It runs like a HAL9000 (I suspect some Mac guru has configured it thus). So I do not wish to wipe and reinstall macOS. I wish to determine a list of all the apps and packages along with their version information installed via various sources like Mac App Store, manually installed software, Homebrew, MacPorts, Fink etc. For each app/package I am looking to obtain the following information:

  1. Installed version.

  2. Installation source, i.e. via a package manager (Homebrew, MacPorts, Fink), macOS pre-installed, or unknown (direct download).

  3. Primary configuration file location. For e.g. httdp.conf, my.cnf, php.ini bin and log dirs for A++ etc.

I don't think of the Mac App Store as a package manager per-se, and I guess the app are tied to ones Apple ID than the machine, right? By knowing the source or installation of package will help me with cleanup on unneeded apps and upgradation of the rest.

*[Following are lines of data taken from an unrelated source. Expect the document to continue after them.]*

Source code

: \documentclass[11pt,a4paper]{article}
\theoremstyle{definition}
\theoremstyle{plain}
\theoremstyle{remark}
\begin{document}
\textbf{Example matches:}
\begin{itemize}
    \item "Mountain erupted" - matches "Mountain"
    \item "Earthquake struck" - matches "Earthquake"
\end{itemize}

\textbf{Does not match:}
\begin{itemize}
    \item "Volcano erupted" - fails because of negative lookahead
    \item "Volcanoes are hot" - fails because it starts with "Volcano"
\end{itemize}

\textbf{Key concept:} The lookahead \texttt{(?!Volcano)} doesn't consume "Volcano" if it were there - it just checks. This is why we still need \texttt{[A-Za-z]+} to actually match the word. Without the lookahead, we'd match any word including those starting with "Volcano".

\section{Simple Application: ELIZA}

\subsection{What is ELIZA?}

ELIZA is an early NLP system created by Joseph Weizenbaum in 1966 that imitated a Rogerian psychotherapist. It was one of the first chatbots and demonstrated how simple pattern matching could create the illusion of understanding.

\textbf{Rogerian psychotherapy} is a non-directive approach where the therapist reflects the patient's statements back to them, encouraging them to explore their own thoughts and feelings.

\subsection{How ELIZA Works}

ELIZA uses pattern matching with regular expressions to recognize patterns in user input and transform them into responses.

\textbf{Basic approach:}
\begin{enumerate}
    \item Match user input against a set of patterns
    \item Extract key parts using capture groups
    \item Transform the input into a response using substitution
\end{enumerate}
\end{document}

Additionally, it will be really helpful to identify components installed on virtual machines, XAMPP, MAMP environments etc. which have been in use.

I know theres containerisation, as Docker is installed.

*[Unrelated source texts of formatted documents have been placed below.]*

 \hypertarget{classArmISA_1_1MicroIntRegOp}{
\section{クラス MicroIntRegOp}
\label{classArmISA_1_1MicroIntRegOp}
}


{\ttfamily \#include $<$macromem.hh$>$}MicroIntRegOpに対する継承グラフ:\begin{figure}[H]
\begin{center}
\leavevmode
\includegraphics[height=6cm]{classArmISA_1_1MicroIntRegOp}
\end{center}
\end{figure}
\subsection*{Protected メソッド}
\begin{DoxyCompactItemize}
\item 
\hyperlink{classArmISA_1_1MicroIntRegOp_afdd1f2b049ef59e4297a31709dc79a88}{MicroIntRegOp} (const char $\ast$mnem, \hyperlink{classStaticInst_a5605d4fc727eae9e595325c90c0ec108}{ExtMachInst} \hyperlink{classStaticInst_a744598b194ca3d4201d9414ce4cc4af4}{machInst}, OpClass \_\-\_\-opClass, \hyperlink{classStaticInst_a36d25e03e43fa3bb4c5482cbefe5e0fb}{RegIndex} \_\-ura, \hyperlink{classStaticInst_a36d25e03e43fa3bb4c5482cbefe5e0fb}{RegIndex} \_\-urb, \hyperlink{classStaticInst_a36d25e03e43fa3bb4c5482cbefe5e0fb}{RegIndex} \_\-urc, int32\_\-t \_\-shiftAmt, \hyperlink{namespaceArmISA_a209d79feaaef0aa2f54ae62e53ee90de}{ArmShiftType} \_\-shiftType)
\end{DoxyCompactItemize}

When I say packages, I'm primarily interested in:

  1. Major system services and Development libraries.

  2. RDBMS, such as MySQL, MariaDB, PostgreSQL etc.

  3. Web servers, such as Apache, Tomcat, Nginx, JBoss etc.

  4. Core language libraries, such as Python, PHP, Java etc. If filtering is a hassle, all is good too from library to GUI app.

  5. Programming language frameworks installed, such as PHP: Laravel, CodeIgniter; Python: MySQL Connectors etc.

  6. Testing frameworks, such as PHPUnit.

  7. Additional component packages and plugins installed/active beyond default configuration.

  8. Front-end tooling, such as CSS: Bootstrap, JavaScript: Libraries. I'm guessing these would be installed in specific development environments not the whole machine? I don't think it would be possible to identify this level of environment for reuse and they tend to be set-up according to developer preferences and and the primary IDE/tools they use.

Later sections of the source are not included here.